In November 2006, Aya performed in Voices of a People’s History with Mos Def, Alice Walker, Luis Valdez, Howard Zinn, Anthony Arnove, and others. In April of 2005, Aya and Mos Def co-hosted a kickoff rally for Current TV, Al Gore’s new cable network. In 2004, she appeared on HBO's Def Poetry Jam, and was a finalist for Showtime's American Candidate Reality TV series. She has shared the stage with a wide range of performers, including hip hop and spoken word artists Mos Def, KRS ONE, The Roots, Saul Williams, De La Soul, The Coup, Mystic, Sarah Jones and Danny Hoch; literary artists Sonia Sanchez, Tillie Olsen, Walter Mosley and Alice Walker; musicians Tracy Chapman, Bonnie Raitt, Alanis Morrisette, Susana Baca, and activists Danny Glover, Barbara Lee, Julia Butterfly Hill, Al Gore, Woody Harrelson, Howard Zinn and Ram Dass, She is a co-author of the 2004 book How to Get Stupid White Men Out of Office.
Aya came very close to being elected in her fall 2004 show, "Aya de Leon is running for president." Her previous show, "Thieves in the Temple: The Reclaiming of Hip Hop," played to sold-out crowds in the Bay Area, and toured with the Hip Hop Theater All Stars.
Aya has taught spoken word and poetry at Stanford University, and has been a guest artist in residence at New York Theatre Workshop. She is a Cave Canem poetry fellow, and a slam poetry champion. In 2003 she presented her work at the Ford Foundation in New York and The Mark Taper Forum in LA.
In 1996 she married herself, and Aya's article about the experience was featured in Essence Magazine. For the past 10 years, Aya has been hosting annual alternative Valentine's Day celebrations in spoken word and music that focus on self-love, love of Spirit, love of community, and in recent years love of peace and democracy. In 2004 she began a new Valentine's tradition, the Beloved Self, a mass self-marriage ceremony and workshop extravaganza. In 2004 and 2005, she married over 60 people to themselves.
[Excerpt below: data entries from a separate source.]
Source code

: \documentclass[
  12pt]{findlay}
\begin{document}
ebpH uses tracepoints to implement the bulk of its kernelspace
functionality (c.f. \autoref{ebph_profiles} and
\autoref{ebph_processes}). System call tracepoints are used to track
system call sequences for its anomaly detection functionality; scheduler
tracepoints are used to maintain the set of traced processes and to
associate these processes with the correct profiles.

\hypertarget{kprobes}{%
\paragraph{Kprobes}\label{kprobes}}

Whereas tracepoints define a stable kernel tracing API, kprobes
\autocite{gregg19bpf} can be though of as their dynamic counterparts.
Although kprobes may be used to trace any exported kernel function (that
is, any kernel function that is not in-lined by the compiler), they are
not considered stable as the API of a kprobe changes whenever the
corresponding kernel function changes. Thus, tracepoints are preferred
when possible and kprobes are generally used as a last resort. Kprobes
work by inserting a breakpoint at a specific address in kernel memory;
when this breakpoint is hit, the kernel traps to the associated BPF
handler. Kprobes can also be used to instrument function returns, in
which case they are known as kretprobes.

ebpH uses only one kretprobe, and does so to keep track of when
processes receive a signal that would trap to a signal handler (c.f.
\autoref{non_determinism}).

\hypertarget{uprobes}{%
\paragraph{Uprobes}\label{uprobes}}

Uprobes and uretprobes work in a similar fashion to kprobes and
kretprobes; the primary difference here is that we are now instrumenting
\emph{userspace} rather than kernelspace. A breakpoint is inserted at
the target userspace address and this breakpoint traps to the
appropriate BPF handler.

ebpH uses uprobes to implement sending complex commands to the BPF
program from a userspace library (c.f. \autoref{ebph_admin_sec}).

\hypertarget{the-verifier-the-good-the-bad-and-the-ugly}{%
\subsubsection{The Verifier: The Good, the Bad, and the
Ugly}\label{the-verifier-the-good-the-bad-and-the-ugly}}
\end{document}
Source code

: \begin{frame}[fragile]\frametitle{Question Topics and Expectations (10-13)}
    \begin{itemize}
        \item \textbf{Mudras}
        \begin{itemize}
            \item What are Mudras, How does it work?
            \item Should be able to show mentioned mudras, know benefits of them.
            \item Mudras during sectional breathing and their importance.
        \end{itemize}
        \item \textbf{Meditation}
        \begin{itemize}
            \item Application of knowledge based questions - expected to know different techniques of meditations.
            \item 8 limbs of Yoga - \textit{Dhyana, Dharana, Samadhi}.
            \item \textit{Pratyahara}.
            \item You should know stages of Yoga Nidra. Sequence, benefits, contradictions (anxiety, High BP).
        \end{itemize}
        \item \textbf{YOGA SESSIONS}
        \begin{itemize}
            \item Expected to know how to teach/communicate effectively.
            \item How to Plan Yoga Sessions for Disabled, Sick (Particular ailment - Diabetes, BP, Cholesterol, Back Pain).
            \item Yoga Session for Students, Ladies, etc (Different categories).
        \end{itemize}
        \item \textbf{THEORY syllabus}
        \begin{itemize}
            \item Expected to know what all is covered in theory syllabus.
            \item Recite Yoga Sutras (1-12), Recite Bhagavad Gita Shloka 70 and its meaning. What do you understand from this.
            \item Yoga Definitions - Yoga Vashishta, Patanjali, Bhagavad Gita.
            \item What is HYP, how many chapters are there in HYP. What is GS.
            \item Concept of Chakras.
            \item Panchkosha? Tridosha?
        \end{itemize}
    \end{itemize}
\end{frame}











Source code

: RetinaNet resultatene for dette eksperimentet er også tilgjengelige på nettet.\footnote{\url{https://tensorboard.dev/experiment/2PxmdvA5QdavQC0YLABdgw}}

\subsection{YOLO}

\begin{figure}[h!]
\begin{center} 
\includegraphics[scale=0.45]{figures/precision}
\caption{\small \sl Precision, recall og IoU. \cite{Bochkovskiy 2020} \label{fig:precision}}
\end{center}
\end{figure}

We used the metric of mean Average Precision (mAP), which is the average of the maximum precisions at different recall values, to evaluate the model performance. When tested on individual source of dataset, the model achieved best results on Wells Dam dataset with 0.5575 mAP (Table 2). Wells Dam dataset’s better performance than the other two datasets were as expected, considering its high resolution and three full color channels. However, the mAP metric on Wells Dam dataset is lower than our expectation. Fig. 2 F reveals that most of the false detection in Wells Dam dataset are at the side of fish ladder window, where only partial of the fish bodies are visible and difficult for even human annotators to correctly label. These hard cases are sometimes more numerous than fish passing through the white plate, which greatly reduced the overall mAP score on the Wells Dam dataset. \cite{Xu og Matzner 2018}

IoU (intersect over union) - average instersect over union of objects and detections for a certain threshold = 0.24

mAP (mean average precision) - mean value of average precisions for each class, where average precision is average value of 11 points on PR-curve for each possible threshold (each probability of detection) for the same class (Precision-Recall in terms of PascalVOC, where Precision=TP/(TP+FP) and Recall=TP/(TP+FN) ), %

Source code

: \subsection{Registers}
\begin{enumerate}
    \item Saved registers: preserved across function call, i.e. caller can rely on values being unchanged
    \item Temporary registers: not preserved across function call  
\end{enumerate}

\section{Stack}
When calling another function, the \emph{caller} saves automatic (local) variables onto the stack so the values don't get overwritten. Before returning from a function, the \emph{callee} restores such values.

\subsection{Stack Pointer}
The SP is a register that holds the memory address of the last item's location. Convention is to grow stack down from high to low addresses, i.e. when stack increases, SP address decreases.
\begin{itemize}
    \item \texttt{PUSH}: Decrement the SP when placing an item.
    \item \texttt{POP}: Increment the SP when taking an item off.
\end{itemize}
A graduate of Harvard College, Aya studied theater with Whoopi Goldberg, the San Francisco Mime Troupe, and the Jean Shelton School. She has an MFA in fiction from Antioch University in LA. She three novels-in-progress. The first is a literary novel about young Black and Latina women in college and emotional and spiritual transformation, and the second is a political thriller about espionage, environmental justice, and the domestic left. The third is a heist book that features a Puerto Rican female Robin Hood on the Lower East Side of Manhattan. She is also working on a a book on spirituality for the hip hop generation. She has released three spoken word CDs, and in 2007 she released the video of Thieves in the Temple.